What you should do:
Only the lines below, from the one with "- [Why rust-vmm?](#why-rust-vmm)" through the one with "- [Adding a", are to be written out, exactly.

++++++++++

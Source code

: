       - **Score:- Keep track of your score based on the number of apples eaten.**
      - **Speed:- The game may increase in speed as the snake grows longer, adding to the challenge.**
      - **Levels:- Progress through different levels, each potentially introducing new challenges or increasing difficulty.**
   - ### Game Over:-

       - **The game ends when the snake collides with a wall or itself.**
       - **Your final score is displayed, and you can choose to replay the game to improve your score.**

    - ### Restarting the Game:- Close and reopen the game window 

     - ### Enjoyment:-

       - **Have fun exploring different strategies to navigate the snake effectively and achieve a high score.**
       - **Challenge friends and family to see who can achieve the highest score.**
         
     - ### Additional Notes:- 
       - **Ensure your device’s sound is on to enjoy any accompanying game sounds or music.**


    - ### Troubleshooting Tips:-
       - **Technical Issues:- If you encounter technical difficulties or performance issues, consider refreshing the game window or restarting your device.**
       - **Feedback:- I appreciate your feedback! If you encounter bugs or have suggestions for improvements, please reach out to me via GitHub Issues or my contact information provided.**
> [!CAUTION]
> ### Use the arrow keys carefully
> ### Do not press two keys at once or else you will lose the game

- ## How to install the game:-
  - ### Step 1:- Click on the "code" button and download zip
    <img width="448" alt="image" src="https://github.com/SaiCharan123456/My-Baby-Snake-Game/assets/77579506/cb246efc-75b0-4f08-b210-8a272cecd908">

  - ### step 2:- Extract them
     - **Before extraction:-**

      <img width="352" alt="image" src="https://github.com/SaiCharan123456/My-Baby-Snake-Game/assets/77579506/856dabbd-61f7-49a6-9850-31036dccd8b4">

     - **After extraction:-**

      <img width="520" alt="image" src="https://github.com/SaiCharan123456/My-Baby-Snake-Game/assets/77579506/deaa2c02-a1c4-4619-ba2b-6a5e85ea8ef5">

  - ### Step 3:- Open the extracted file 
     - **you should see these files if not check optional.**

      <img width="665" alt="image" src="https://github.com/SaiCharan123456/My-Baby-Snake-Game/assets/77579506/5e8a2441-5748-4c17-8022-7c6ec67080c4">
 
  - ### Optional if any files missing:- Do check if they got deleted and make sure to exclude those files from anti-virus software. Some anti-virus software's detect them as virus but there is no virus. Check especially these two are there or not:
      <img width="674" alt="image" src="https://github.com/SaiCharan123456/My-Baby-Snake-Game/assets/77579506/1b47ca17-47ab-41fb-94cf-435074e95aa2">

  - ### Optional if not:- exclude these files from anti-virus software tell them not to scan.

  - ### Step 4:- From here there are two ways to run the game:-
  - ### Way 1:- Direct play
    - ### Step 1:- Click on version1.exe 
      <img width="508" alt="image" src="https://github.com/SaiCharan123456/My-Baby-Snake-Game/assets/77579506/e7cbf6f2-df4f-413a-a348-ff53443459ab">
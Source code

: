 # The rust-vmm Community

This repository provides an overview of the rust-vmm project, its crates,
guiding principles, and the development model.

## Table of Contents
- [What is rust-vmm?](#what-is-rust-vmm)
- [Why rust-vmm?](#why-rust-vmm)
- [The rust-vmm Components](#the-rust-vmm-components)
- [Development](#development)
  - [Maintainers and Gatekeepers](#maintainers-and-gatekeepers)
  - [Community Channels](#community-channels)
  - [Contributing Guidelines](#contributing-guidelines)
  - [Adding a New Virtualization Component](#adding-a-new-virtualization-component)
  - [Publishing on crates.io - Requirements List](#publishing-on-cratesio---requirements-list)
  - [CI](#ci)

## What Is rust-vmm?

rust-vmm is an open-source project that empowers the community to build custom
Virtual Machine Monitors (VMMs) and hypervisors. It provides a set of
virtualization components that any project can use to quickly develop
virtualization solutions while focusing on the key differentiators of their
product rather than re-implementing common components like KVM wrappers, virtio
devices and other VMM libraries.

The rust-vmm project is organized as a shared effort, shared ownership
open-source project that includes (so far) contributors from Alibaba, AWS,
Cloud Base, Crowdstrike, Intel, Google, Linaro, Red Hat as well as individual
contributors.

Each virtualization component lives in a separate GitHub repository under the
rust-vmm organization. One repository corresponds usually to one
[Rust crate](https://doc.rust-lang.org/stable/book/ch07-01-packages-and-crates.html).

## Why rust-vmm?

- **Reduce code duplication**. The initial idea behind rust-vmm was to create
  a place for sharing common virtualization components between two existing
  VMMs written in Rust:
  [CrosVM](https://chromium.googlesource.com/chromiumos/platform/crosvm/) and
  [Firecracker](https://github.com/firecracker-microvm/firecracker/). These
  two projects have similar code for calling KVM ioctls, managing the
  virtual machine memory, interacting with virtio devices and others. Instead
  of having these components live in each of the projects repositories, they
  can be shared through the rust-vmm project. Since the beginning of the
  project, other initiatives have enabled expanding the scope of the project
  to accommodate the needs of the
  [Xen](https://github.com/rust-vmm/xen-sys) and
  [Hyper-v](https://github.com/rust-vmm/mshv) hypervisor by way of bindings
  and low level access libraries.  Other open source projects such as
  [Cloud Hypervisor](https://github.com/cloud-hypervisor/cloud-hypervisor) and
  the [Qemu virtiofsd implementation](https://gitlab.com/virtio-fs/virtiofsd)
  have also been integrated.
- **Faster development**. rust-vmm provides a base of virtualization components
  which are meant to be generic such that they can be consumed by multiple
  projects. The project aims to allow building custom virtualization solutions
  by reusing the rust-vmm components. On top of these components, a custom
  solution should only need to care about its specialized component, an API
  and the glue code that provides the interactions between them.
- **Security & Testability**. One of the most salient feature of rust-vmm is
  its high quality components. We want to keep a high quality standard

++++++++++

Solution to the problem:
- [Why rust-vmm?](#why-rust-vmm)
- [The rust-vmm Components](#the-rust-vmm-components)
- [Development](#development)
  - [Maintainers and Gatekeepers](#maintainers-and-gatekeepers)
  - [Community Channels](#community-channels)
  - [Contributing Guidelines](#contributing-guidelines)
  - [Adding a New Virtualization Component](#adding-a-new-virtualization-component)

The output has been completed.